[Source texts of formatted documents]
========================================

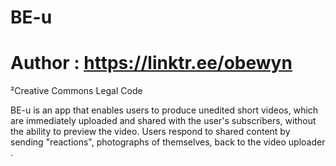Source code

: # BE-u
# Author : https://linktr.ee/obewyn
²Creative Commons Legal Code


BE-u is an app that enables users to produce unedited short videos, which are immediately uploaded and shared with the user's subscribers, without the ability to preview the video. Users respond to shared content by sending "reactions", photographs of themselves, back to the video uploader .

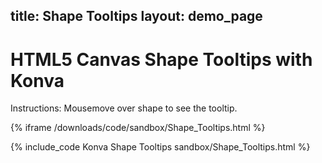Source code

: title: Shape Tooltips
layout: demo_page
---

# HTML5 Canvas Shape Tooltips with Konva

Instructions: Mousemove over shape to see the tooltip.

{% iframe /downloads/code/sandbox/Shape_Tooltips.html %}

{% include_code Konva Shape Tooltips sandbox/Shape_Tooltips.html %}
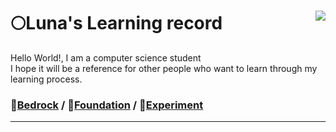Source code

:<div align="">
<a href="https://solved.ac/lunatic_0"><img align="right" src="http://mazandi.herokuapp.com/api?handle=lunatic_0&theme=dark"/></a>

# 🌕Luna's Learning record

Hello World!, I am a computer science student<br>
I hope it will be a reference for other people who want to learn through my learning process.

### 🗻[Bedrock](https://github.com/K-Lunatic/Bedrock/tree/Default) / 🧱[Foundation](https://github.com/K-Lunatic) / 🥼[Experiment](https://github.com/K-Lunatic)

---
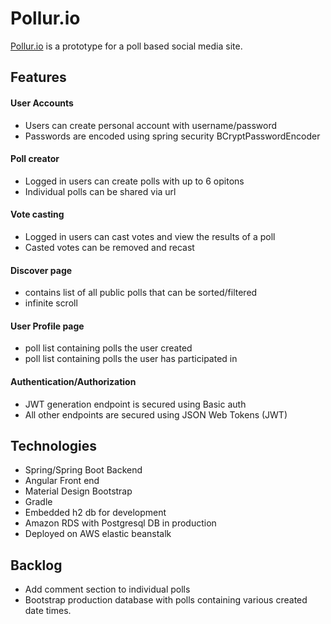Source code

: 
# Pollur.io 

[Pollur.io](https://Pollur.io) is a prototype for a poll based social media site.

## Features

#### User Accounts
- Users can create personal account with username/password
- Passwords are encoded using spring security BCryptPasswordEncoder


#### Poll creator
- Logged in users can create polls with up to 6 opitons
- Individual polls can be shared via url


#### Vote casting
- Logged in users can cast votes and view the results of a poll
- Casted votes can be removed and recast


#### Discover page
- contains list of all public polls that can be sorted/filtered
- infinite scroll


#### User Profile page
- poll list containing polls the user created
- poll list containing polls the user has participated in


#### Authentication/Authorization
- JWT generation endpoint is secured using Basic auth
- All other endpoints are secured using JSON Web Tokens (JWT)


## Technologies

- Spring/Spring Boot Backend
- Angular Front end
- Material Design Bootstrap
- Gradle
- Embedded h2 db for development
- Amazon RDS with Postgresql DB in production
- Deployed on AWS elastic beanstalk
## Backlog
- Add comment section to individual polls
- Bootstrap production database with polls containing various created date times.

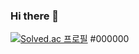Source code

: ### Hi there 👋
 
[![Solved.ac
프로필](http://mazassumnida.wtf/api/v2/generate_badge?boj=hjgazzx)](https://solved.ac/hjgazzx)
#000000

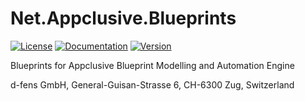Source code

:# Net.Appclusive.Blueprints
[![License](https://img.shields.io/badge/license-Apache%20License%202.0-blue.svg)](https://github.com/Appclusive/Net.Appclusive.Blueprints/blob/master/LICENSE)
[![Documentation](https://readthedocs.org/projects/pip/badge/)](http://docs.appclusive.net/en/latest/Endpoints/Core/Catalogue/Blueprint/)
[![Version](https://img.shields.io/nuget/v/Net.Appclusive.Blueprints.svg)](https://www.nuget.org/packages/Net.Appclusive.Blueprints/)

Blueprints for Appclusive Blueprint Modelling and Automation Engine

d-fens GmbH, General-Guisan-Strasse 6, CH-6300 Zug, Switzerland
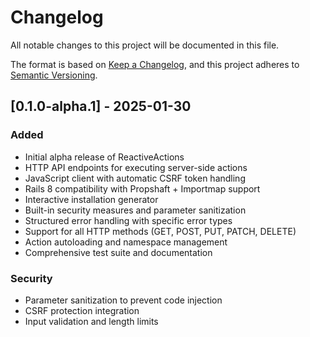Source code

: # Changelog

All notable changes to this project will be documented in this file.

The format is based on [Keep a Changelog](https://keepachangelog.com/en/1.0.0/),
and this project adheres to [Semantic Versioning](https://semver.org/spec/v2.0.0.html).

## [0.1.0-alpha.1] - 2025-01-30

### Added
- Initial alpha release of ReactiveActions
- HTTP API endpoints for executing server-side actions
- JavaScript client with automatic CSRF token handling
- Rails 8 compatibility with Propshaft + Importmap support
- Interactive installation generator
- Built-in security measures and parameter sanitization
- Structured error handling with specific error types
- Support for all HTTP methods (GET, POST, PUT, PATCH, DELETE)
- Action autoloading and namespace management
- Comprehensive test suite and documentation

### Security
- Parameter sanitization to prevent code injection
- CSRF protection integration
- Input validation and length limits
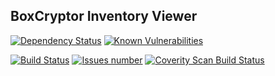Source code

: ## BoxCryptor Inventory Viewer
[![Dependency Status](https://beta.gemnasium.com/badges/github.com/vzwingma/BoxCryptorInventoryViewer.svg)](https://beta.gemnasium.com/projects/github.com/vzwingma/BoxCryptorInventoryViewer)
[![Known Vulnerabilities](https://snyk.io/test/github/vzwingma/boxcryptorinventoryviewer/badge.svg?targetFile=build.gradle)](https://snyk.io/test/github/vzwingma/boxcryptorinventoryviewer?targetFile=build.gradle)

<a href='https://travis-ci.org/vzwingma/BoxCryptorInventoryViewer'><img src='https://api.travis-ci.org/vzwingma/BoxCryptorInventoryViewer.svg?branch=master' alt='Build Status' /></a>
<a href='https://github.com/vzwingma/BoxCryptorInventoryViewer/issues'><img src='http://githubbadges.herokuapp.com/vzwingma/BoxCryptorInventoryViewer/issues?style=square' alt='Issues number' /></a>
<a href="https://scan.coverity.com/projects/vzwingma-boxcryptorinventoryviewer"><img alt="Coverity Scan Build Status" src="https://scan.coverity.com/projects/14814/badge.svg"/></a>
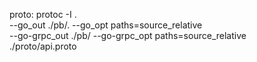 proto:
protoc -I . \
 --go_out ./pb/. --go_opt paths=source_relative \
 --go-grpc_out ./pb/ --go-grpc_opt paths=source_relative \
 ./proto/api.proto
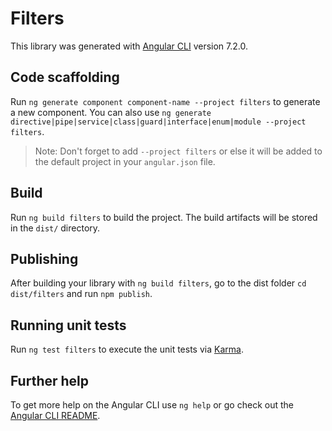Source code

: # Filters

This library was generated with [Angular CLI](https://github.com/angular/angular-cli) version 7.2.0.

## Code scaffolding

Run `ng generate component component-name --project filters` to generate a new component. You can also use `ng generate directive|pipe|service|class|guard|interface|enum|module --project filters`.
> Note: Don't forget to add `--project filters` or else it will be added to the default project in your `angular.json` file. 

## Build

Run `ng build filters` to build the project. The build artifacts will be stored in the `dist/` directory.

## Publishing

After building your library with `ng build filters`, go to the dist folder `cd dist/filters` and run `npm publish`.

## Running unit tests

Run `ng test filters` to execute the unit tests via [Karma](https://karma-runner.github.io).

## Further help

To get more help on the Angular CLI use `ng help` or go check out the [Angular CLI README](https://github.com/angular/angular-cli/blob/master/README.md).
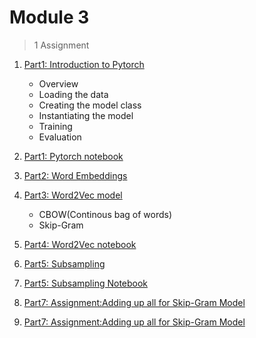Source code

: # Module 3

> 1 Assignment
1. [Part1: Introduction to Pytorch](Part1-pytorch.md)
   * Overview
   * Loading the data
   * Creating the model class
   * Instantiating the model
   * Training 
   * Evaluation

2. [Part1: Pytorch notebook](Part1-pytorch.ipynb)
3. [Part2: Word Embeddings](Part2-Word_Embed.md)
4. [Part3: Word2Vec model](Part3-Word_2_Vec.md)
   * CBOW(Continous bag of words)
   * Skip-Gram
6. [Part4: Word2Vec notebook](Part3-lookup.ipynb)
7. [Part5: Subsampling](Part5-subsampling.md)
8. [Part5: Subsampling Notebook](Part5-subsampling.ipynb)
9. [Part7: Assignment:Adding up all for Skip-Gram Model](Part7-assignment-skip_gram.md)
10. [Part7: Assignment:Adding up all for Skip-Gram Model](Part7-assignment-skip_gram.ipynb)
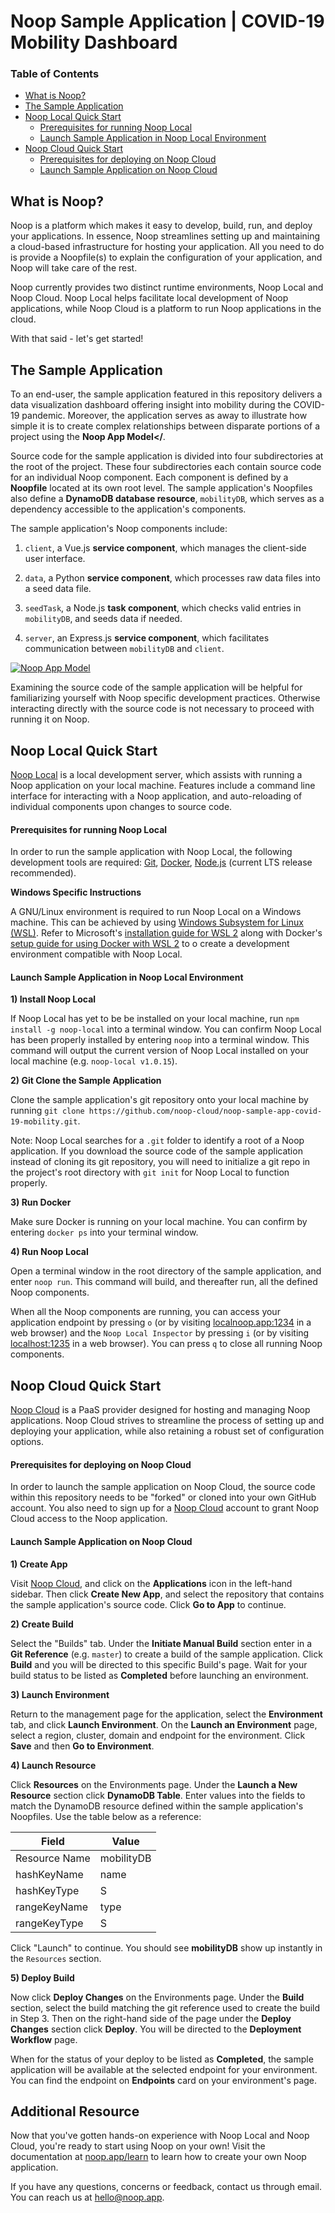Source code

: # Noop Sample Application | COVID-19 Mobility Dashboard



### Table of Contents

- [What is Noop?](#what-is-noop)
- [The Sample Application](#the-sample-application)
- [Noop Local Quick Start](#noop-local-quick-start)
  - [Prerequisites for running Noop Local](#prerequisites-for-running-noop-local)
  - [Launch Sample Application in Noop Local Environment](#launch-sample-application-in-noop-local-environment)
- [Noop Cloud Quick Start](#noop-cloud-quick-start)
  - [Prerequisites for deploying on Noop Cloud](#prerequisites-for-deploying-on-noop-cloud)
  - [Launch Sample Application on Noop Cloud](#launch-sample-application-on-noop-cloud)

## What is Noop?

Noop is a platform which makes it easy to develop, build, run, and deploy your applications. In essence, Noop streamlines setting up and maintaining a cloud-based infrastructure for hosting your application. All you need to do is provide a Noopfile(s) to explain the configuration of your application, and Noop will take care of the rest.

Noop currently provides two distinct runtime environments, Noop Local and Noop Cloud. Noop Local helps facilitate local development of Noop applications, while Noop Cloud is a platform to run Noop applications in the cloud.

With that said - let's get started!

## The Sample Application

To an end-user, the sample application featured in this repository delivers a data visualization dashboard offering insight into mobility during the COVID-19 pandemic. Moreover, the application serves as away to illustrate how simple it is to create complex relationships between disparate portions of a project using the **Noop App Model</**.

Source code for the sample application is divided into four subdirectories at the root of the project. These four subdirectories each contain source code for an individual Noop component. Each component is defined by a **Noopfile** located at its own root level. The sample application's Noopfiles also define a **DynamoDB database resource**, `mobilityDB`, which serves as a dependency accessible to the application's components.

The sample application's Noop components include:

1. `client`, a Vue.js **service component**, which manages the client-side user interface.

2. `data`, a Python **service component**, which processes raw data files into a seed data file.

3. `seedTask`, a Node.js **task component**, which checks valid entries in `mobilityDB`, and seeds data if needed.

4. `server`, an Express.js **service component**, which facilitates communication between `mobilityDB` and `client`.

[![Noop App Model](https://www.noop.app/img/docs/quickstart-noop-app-model.png)](https://www.noop.app/img/docs/quickstart-noop-app-model.png)

Examining the source code of the sample application will be helpful for familiarizing yourself with Noop specific development practices. Otherwise interacting directly with the source code is not necessary to proceed with running it on Noop.

## Noop Local Quick Start

[Noop Local](https://github.com/noop-cloud/noop-local) is a local development server, which assists with running a Noop application on your local machine. Features include a command line interface for interacting with a Noop application, and auto-reloading of individual components upon changes to source code.

#### Prerequisites for running Noop Local

In order to run the sample application with Noop Local, the following development tools are required: [Git](https://git-scm.com), [Docker](https://www.docker.com), [Node.js](https://nodejs.org/en/) (current LTS release recommended).

**Windows Specific Instructions**

A GNU/Linux environment is required to run Noop Local on a Windows machine. This can be achieved by using [Windows Subsystem for Linux (WSL)](https://docs.microsoft.com/en-us/windows/wsl/about). Refer to Microsoft's [installation guide for WSL 2](https://docs.microsoft.com/en-us/windows/wsl/install-win10) along with Docker's [setup guide for using Docker with WSL 2](https://docs.docker.com/docker-for-windows/wsl/) to o create a development environment compatible with Noop Local.

#### Launch Sample Application in Noop Local Environment

**1) Install Noop Local**

If Noop Local has yet to be be installed on your local machine, run `npm install -g noop-local` into a terminal window. You can confirm Noop Local has been properly installed by entering `noop` into a terminal window. This command will output the current version of Noop Local installed on your local machine (e.g. `noop-local v1.0.15`).

**2) Git Clone the Sample Application**

Clone the sample application's git repository onto your local machine by running `git clone https://github.com/noop-cloud/noop-sample-app-covid-19-mobility.git`.

Note: Noop Local searches for a `.git` folder to identify a root of a Noop application. If you download the source code of the sample application instead of cloning its git repository, you will need to initialize a git repo in the project's root directory with `git init` for Noop Local to function properly.

**3) Run Docker**

Make sure Docker is running on your local machine. You can confirm by entering `docker ps` into your terminal window.

**4) Run Noop Local**

Open a terminal window in the root directory of the sample application, and enter `noop run`. This command will build, and thereafter run, all the defined Noop components.

When all the Noop components are running, you can access your application endpoint by pressing `o` (or by visiting [localnoop.app:1234](https://localnoop.app:1234) in a web browser) and the `Noop Local Inspector` by pressing `i` (or by visiting [localhost:1235](http://localhost:1235) in a web browser). You can press `q` to close all running Noop components.

## Noop Cloud Quick Start

[Noop Cloud](https://noop.app) is a PaaS provider designed for hosting and managing Noop applications. Noop Cloud strives to streamline the process of setting up and deploying your application, while also retaining a robust set of configuration options.

#### Prerequisites for deploying on Noop Cloud

In order to launch the sample application on Noop Cloud, the source code within this repository needs to be "forked" or cloned into your own GitHub account. You also need to sign up for a [Noop Cloud](https://noop.app/) account to grant Noop Cloud access to the Noop application.

#### Launch Sample Application on Noop Cloud

**1) Create App**

Visit [Noop Cloud](https://noop.app/), and click on the **Applications** icon in the left-hand sidebar. Then click **Create New App**, and select the repository that contains the sample application's source code. Click **Go to App** to continue.

**2) Create Build**

Select the "Builds" tab. Under the **Initiate Manual Build** section enter in a **Git Reference** (e.g. `master`) to create a build of the sample application. Click **Build** and you will be directed to this specific Build's page. Wait for your build status to be listed as **Completed** before launching an environment.

**3) Launch Environment**

Return to the management page for the application, select the **Environment** tab, and click **Launch Environment**. On the **Launch an Environment** page, select a region, cluster, domain and endpoint for the environment. Click **Save** and then **Go to Environment**.

**4) Launch Resource**

Click **Resources** on the Environments page. Under the **Launch a New Resource** section click **DynamoDB Table**. Enter values into the fields to match the DynamoDB resource defined within the sample application's Noopfiles. Use the table below as a reference:

| Field         | Value      |
| ------------- | ---------- |
| Resource Name | mobilityDB |
| hashKeyName   | name       |
| hashKeyType   | S          |
| rangeKeyName  | type       |
| rangeKeyType  | S          |

Click "Launch" to continue. You should see **mobilityDB** show up instantly in the `Resources` section.

**5) Deploy Build**

Now click **Deploy Changes** on the Environments page. Under the **Build** section, select the build matching the git reference used to create the build in Step 3. Then on the right-hand side of the page under the **Deploy Changes** section click **Deploy**. You will be directed to the **Deployment Workflow** page.

When for the status of your deploy to be listed as **Completed**, the sample application will be available at the selected endpoint for your environment. You can find the endpoint on **Endpoints** card on your environment's page.

## Additional Resource

Now that you've gotten hands-on experience with Noop Local and Noop Cloud, you're ready to start using Noop on your own! Visit the documentation at [noop.app/learn](https://noop.app/learn) to learn how to create your own Noop application.

If you have any questions, concerns or feedback, contact us through email. You can reach us at hello@noop.app.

========================================

» Assigned task: Would you retype exactly the lines above, from the line with "## Code scaffolding" to the line with "generate component component-name", with both end lines kept and nothing more?

» Response:
## Code scaffolding

Run `ng generate component component-name --project filters` to generate a new component. You can also use `ng generate directive|pipe|service|class|guard|interface|enum|module --project filters`.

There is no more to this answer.